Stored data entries
■ ■ ■ ■ ■

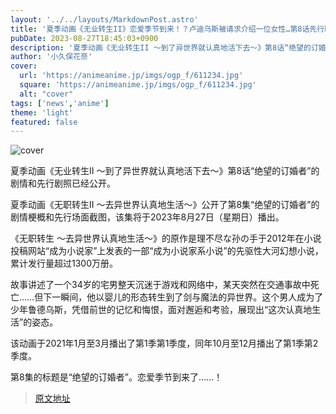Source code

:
 ```yaml
---
layout: '../../layouts/MarkdownPost.astro'
title: '夏季动画《无业转生II》恋爱季节到来！？卢迪乌斯被请求介绍一位女性…第8话先行剧照'
pubDate: 2023-08-27T18:45:03+0900
description: '夏季动画《无业转生II ～到了异世界就认真地活下去～》第8话“绝望的订婚者”的剧情和先行剧照已经公开。'
author: '小久保花奈'
cover:
  url: 'https://animeanime.jp/imgs/ogp_f/611234.jpg'
  square: 'https://animeanime.jp/imgs/ogp_f/611234.jpg'
  alt: "cover"
tags: ['news','anime']
theme: 'light'
featured: false
---
```

![cover](https://animeanime.jp/imgs/ogp_f/611234.jpg)

夏季动画《无业转生II ～到了异世界就认真地活下去～》第8话“绝望的订婚者”的剧情和先行剧照已经公开。

夏季动画《无职转生II ～去异世界认真地生活～》公开了第8集“绝望的订婚者”的剧情梗概和先行场面截图，该集将于2023年8月27日（星期日）播出。

《无职转生 ～去异世界认真地生活～》的原作是理不尽な孙の手于2012年在小说投稿网站“成为小说家”上发表的一部“成为小说家系小说”的先驱性大河幻想小说，累计发行量超过1300万册。

故事讲述了一个34岁的宅男整天沉迷于游戏和网络中，某天突然在交通事故中死亡……但下一瞬间，他以婴儿的形态转生到了剑与魔法的异世界。这个男人成为了少年鲁德乌斯，凭借前世的记忆和悔恨，面对邂逅和考验，展现出“这次认真地生活”的姿态。

该动画于2021年1月至3月播出了第1季第1季度，同年10月至12月播出了第1季第2季度。

第8集的标题是“绝望的订婚者”。恋爱季节到来了……！

>[原文地址](https://animeanime.jp/article/2023/08/27/79547.html)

■ ■ ■ ■ ■

__THE TASK__.
For each line of the entries that includes "夏季动画", show that line.

__SOLUTION FOR THIS TASK__.
title: '夏季动画《无业转生II》恋爱季节到来！？卢迪乌斯被请求介绍一位女性…第8话先行剧照'
description: '夏季动画《无业转生II ～到了异世界就认真地活下去～》第8话“绝望的订婚者”的剧情和先行剧照已经公开。'
夏季动画《无业转生II ～到了异世界就认真地活下去～》第8话“绝望的订婚者”的剧情和先行剧照已经公开。
夏季动画《无职转生II ～去异世界认真地生活～》公开了第8集“绝望的订婚者”的剧情梗概和先行场面截图，该集将于2023年8月27日（星期日）播出。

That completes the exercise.